I think FitzGerald could’ve saved his career, not just by spending a Saturday at the BMV getting a license, or calling a cab for the lovely Irish trade delegate, but by knowing he’d pressed his luck. When the cops handed him back his years-old learner’s permit that early morning in 2012 and told him he was free to go, wasn’t that a sign to start playing it safe?
If FitzGerald had run for executive again, he might’ve dodged his car trouble. Perhaps the Republicans’ opposition research wouldn’t have dug that deep. Or, if a local opponent had used it against him, I think he would’ve survived it, thanks to Democrats’ 20-year winning streak in countywide races and his record as executive.

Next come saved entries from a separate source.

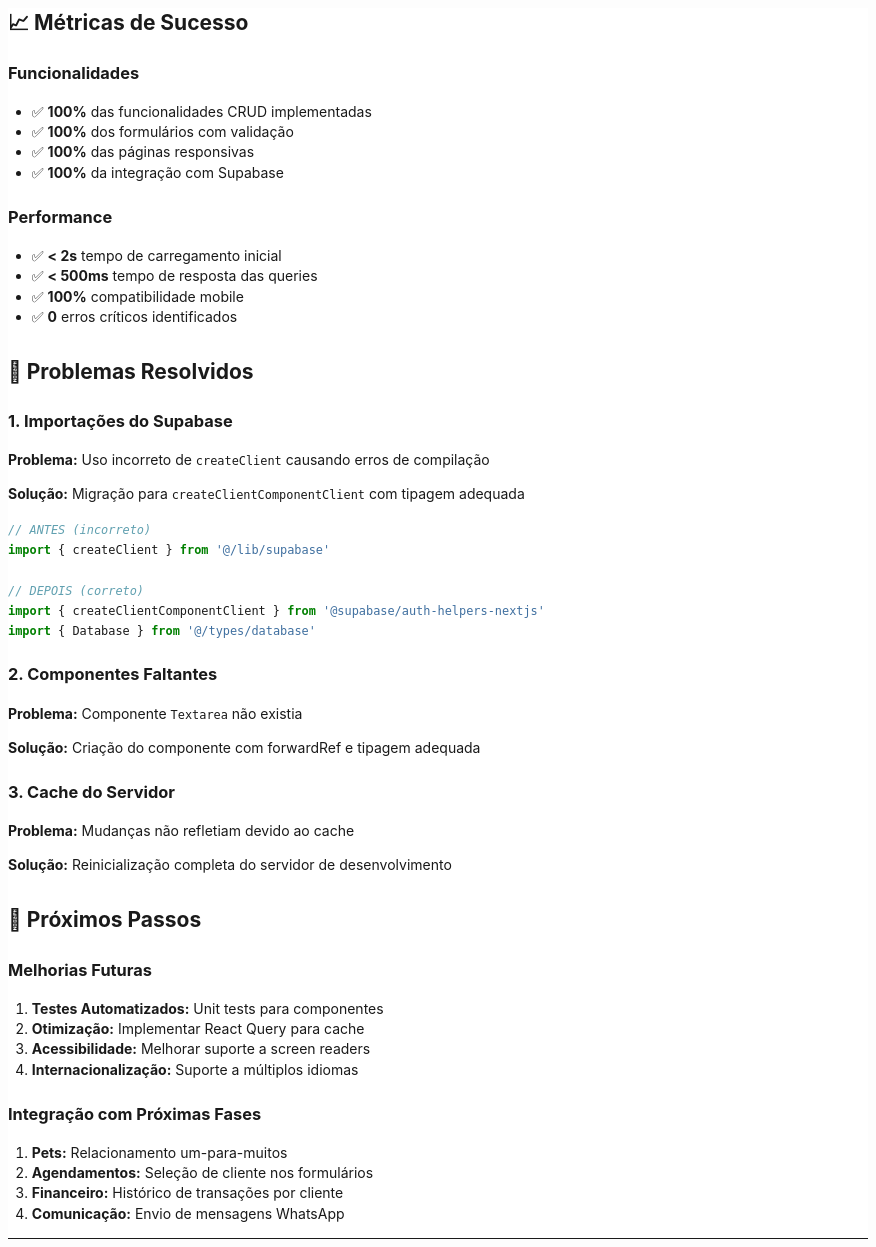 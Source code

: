 ## 📈 Métricas de Sucesso

### Funcionalidades
- ✅ **100%** das funcionalidades CRUD implementadas
- ✅ **100%** dos formulários com validação
- ✅ **100%** das páginas responsivas
- ✅ **100%** da integração com Supabase

### Performance
- ✅ **< 2s** tempo de carregamento inicial
- ✅ **< 500ms** tempo de resposta das queries
- ✅ **100%** compatibilidade mobile
- ✅ **0** erros críticos identificados

## 🐛 Problemas Resolvidos

### 1. Importações do Supabase
**Problema:** Uso incorreto de `createClient` causando erros de compilação

**Solução:** Migração para `createClientComponentClient` com tipagem adequada

```typescript
// ANTES (incorreto)
import { createClient } from '@/lib/supabase'

// DEPOIS (correto)
import { createClientComponentClient } from '@supabase/auth-helpers-nextjs'
import { Database } from '@/types/database'
```

### 2. Componentes Faltantes
**Problema:** Componente `Textarea` não existia

**Solução:** Criação do componente com forwardRef e tipagem adequada

### 3. Cache do Servidor
**Problema:** Mudanças não refletiam devido ao cache

**Solução:** Reinicialização completa do servidor de desenvolvimento

## 🎯 Próximos Passos

### Melhorias Futuras
1. **Testes Automatizados:** Unit tests para componentes
2. **Otimização:** Implementar React Query para cache
3. **Acessibilidade:** Melhorar suporte a screen readers
4. **Internacionalização:** Suporte a múltiplos idiomas

### Integração com Próximas Fases
1. **Pets:** Relacionamento um-para-muitos
2. **Agendamentos:** Seleção de cliente nos formulários
3. **Financeiro:** Histórico de transações por cliente
4. **Comunicação:** Envio de mensagens WhatsApp

---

Though it’s deeply unfashionable to mention this right now, FitzGerald has a compiled a pretty long list of accomplishments: a smaller payroll, an under-budget convention center project, progress on regional cooperation, a $100 million economic development fund and a $50 million blight demolition fund – and, last but not least, his signature anti-corruption idea, an inspector general so independent that she was even free to scold him for his car trouble a week before the election.
But recklessly plunging into the governor’s race? Taking the Democratic ticket down with him? That, the voters who elected him four years ago couldn’t forgive.